If true, and the investors succeed in their goals, this potentially represents a watershed moment for a city long struggling to make a full comeback.
Until recently, Wilkes-Barre’s “rebirth” had been largely engineered by government officials. They used taxpayers’ money for large-scale projects. (Think Coal Street’s expansion, construction of the new bus station and, before that, the salvation of the Stegmaier Brewery building.)
At long last, developers appear ready and willing to put up private cash.
Careful observers already can see this happening in the city’s residential market. In downtown buildings formerly occupied by banks and offices, people have settled into newly supplied apartments and condos. More conversions with more housing units reportedly are on the way.
Last week, Pittston engineer George Albert, speaking on behalf of Market Square Properties Development LLC, indicated investors are not only looking at the former New Jersey Central Railroad site, but also the Innovation Center on Public Square and the First National Bank building. His group hopes to buy the former train station from the Luzerne County Redevelopment Authority and begin work there in June. However, finding tenants has been troublesome and caused a delay in finalizing the purchase, the redevelopment authority’s members were told.
Until the investors provide more specifics, it’s difficult to assess their plans. Who will foot the lion’s share of the expenses? Will government grants or other taxpayer-provided funding enter the mix? How soon before the properties return to the tax rolls?
Area residents have reason to be skeptical; they’ve been burned before. (RIP, Hotel Sterling.)
But the ambitions expressed by Albert and his group represent another in a long line of reasons to be bullish about Wilkes-Barre’s future. Here are others:
• Attitudes about city living, in general, are changing. America’s mass exodus to the suburbs has, in many instances, stopped, replaced by a desire among immigrants, millennials and others to be in urban centers.
• Businessman Joe Amato, whose company bought the University Corners building in Wilkes-Barre three years ago, and others are banking on the continued resurgence of city commerce.
• A budding arts district, anchored by Wilkes University’s soon-to-be-relocated Sordoni Art Gallery, is taking shape on South Main Street.
• Higher-education institutions, including King’s College, continue to offer new eateries, acquire downtown properties and upgrade neighborhoods. Expect to soon see sidewalk improvements bordering the Wilkes campus totalling more than $1 million.

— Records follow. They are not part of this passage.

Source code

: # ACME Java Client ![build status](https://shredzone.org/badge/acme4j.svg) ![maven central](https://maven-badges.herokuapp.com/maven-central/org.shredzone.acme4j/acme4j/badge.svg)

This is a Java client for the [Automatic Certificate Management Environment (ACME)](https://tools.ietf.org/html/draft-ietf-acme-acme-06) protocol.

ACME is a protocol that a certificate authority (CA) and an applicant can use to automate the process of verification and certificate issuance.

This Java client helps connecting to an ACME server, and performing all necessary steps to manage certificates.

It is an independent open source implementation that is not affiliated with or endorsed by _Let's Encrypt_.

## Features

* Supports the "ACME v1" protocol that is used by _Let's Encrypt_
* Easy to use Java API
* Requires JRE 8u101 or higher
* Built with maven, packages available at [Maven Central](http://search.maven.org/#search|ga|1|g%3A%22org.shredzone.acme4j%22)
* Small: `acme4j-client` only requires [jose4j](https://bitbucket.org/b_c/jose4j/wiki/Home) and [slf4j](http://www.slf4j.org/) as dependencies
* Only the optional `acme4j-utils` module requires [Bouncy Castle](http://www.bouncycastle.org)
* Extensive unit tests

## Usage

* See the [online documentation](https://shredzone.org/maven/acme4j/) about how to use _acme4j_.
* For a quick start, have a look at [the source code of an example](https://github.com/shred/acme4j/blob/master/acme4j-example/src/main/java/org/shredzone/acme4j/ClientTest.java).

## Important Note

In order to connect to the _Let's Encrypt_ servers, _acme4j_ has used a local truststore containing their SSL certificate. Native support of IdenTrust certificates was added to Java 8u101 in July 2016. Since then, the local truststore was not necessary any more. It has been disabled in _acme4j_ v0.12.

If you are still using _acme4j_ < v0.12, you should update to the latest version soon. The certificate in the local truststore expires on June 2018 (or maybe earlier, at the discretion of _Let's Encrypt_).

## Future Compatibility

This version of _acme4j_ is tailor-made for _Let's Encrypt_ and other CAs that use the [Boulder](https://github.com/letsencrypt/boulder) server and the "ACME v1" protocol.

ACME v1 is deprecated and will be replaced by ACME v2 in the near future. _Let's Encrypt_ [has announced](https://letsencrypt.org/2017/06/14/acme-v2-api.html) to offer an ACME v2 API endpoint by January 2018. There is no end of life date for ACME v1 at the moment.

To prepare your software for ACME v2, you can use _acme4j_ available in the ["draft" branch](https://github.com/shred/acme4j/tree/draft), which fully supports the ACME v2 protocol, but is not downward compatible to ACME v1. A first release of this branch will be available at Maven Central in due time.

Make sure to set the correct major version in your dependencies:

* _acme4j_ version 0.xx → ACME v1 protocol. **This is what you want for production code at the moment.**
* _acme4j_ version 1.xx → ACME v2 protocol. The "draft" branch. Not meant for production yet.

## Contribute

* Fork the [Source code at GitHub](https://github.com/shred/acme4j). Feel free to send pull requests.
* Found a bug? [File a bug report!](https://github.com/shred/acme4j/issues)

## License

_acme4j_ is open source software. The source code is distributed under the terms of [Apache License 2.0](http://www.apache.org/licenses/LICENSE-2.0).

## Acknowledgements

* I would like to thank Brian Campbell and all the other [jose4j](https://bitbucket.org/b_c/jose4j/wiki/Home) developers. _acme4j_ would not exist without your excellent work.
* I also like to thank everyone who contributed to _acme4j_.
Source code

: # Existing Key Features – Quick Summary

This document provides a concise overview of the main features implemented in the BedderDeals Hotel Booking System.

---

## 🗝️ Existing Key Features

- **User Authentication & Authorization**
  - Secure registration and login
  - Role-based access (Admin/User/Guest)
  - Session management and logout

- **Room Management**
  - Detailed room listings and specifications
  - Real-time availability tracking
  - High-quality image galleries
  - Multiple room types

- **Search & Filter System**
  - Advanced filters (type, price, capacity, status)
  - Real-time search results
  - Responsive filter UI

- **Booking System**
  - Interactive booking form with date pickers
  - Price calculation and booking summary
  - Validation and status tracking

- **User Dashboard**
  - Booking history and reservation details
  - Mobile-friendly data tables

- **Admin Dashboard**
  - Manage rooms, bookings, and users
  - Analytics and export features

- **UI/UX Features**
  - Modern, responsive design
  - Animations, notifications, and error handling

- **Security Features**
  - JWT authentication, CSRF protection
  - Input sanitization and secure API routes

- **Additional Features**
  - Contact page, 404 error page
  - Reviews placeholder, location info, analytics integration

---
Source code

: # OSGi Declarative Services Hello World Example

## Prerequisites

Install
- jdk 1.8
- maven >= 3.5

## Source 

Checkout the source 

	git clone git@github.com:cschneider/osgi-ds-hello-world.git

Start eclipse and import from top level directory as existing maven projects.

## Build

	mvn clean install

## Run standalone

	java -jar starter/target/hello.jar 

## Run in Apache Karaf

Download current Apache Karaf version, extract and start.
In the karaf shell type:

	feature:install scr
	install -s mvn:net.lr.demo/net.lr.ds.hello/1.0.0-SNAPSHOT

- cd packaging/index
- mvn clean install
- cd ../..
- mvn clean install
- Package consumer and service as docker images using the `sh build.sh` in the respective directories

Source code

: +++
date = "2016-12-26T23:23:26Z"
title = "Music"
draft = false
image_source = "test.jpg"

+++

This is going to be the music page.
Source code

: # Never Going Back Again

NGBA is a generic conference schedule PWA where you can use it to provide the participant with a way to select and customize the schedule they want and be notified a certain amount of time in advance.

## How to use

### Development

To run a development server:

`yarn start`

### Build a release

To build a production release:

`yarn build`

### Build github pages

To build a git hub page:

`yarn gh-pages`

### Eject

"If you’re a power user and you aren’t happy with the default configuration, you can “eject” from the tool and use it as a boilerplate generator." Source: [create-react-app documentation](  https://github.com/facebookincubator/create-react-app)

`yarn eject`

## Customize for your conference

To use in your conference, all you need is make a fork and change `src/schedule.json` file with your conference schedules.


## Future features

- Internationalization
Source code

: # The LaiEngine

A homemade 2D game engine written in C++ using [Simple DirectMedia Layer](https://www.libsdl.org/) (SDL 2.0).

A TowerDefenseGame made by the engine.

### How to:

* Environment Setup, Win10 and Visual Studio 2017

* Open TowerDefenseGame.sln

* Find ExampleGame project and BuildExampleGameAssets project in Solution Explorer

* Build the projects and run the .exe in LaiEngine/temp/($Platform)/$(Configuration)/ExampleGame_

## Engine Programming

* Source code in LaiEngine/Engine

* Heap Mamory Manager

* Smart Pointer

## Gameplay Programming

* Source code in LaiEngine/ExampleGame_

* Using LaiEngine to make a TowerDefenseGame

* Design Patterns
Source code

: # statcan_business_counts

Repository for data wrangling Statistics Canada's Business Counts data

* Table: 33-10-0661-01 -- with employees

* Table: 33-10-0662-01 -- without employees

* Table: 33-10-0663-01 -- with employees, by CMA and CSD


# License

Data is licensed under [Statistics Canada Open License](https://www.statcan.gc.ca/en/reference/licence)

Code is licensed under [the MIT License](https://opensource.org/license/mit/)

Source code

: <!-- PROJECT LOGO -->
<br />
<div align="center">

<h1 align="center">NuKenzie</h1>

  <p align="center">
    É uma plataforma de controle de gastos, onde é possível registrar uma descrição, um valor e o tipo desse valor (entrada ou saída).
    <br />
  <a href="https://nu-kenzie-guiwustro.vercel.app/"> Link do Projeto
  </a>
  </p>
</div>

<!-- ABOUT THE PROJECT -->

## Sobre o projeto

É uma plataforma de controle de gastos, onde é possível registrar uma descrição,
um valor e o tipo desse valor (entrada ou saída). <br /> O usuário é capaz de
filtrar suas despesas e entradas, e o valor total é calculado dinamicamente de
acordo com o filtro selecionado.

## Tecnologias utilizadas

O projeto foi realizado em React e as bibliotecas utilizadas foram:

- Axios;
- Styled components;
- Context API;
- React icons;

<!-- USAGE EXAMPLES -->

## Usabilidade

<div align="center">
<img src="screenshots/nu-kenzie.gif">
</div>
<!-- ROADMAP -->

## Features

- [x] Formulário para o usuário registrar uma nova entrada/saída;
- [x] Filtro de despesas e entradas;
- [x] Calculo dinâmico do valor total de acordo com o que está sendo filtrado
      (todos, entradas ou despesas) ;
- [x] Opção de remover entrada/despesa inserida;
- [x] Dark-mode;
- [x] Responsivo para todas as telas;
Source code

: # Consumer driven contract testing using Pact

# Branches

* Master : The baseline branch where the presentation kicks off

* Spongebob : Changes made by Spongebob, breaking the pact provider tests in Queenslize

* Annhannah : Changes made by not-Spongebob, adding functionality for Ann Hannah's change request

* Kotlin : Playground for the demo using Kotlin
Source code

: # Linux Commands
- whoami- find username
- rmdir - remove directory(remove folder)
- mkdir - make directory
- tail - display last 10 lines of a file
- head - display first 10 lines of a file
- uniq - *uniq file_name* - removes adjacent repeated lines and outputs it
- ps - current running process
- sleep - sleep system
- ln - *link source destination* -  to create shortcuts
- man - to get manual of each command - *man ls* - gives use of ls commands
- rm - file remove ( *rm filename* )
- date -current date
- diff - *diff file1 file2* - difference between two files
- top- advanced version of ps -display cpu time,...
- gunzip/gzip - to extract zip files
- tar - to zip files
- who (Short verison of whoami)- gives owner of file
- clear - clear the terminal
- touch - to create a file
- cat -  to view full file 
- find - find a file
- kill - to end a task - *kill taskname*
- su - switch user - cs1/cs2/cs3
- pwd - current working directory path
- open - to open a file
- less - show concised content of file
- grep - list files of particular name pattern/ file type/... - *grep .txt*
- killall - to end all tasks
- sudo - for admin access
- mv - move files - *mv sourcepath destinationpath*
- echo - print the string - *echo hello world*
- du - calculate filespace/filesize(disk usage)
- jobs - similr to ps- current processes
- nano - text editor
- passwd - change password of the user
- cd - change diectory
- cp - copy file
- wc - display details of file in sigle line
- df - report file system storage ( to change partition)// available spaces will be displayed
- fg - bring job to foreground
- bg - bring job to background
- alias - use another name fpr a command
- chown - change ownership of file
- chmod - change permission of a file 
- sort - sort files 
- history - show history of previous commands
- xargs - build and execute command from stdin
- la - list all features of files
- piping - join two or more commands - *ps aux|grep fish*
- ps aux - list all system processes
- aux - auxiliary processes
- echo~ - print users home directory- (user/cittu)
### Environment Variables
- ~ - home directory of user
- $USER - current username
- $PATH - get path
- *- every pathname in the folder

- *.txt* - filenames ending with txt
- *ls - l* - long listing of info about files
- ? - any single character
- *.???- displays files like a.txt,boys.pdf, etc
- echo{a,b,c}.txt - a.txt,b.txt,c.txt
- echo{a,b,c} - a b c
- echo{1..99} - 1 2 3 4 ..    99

• Three neighborhood residents’ associations recently sprang up, thanks to the efforts of city Councilman Tony Brooks and others. If sustained, these groups will join the already active Downtown Residents Association in mobilizing people to improve their surroundings.
Unfortunately, as momentum slowly swings in the city’s favor, one of the biggest stumbling blocks seems to be government: If the city, county and state fail to pass sensible budgets, and control taxes, people won’t be compelled to put down stakes here for long.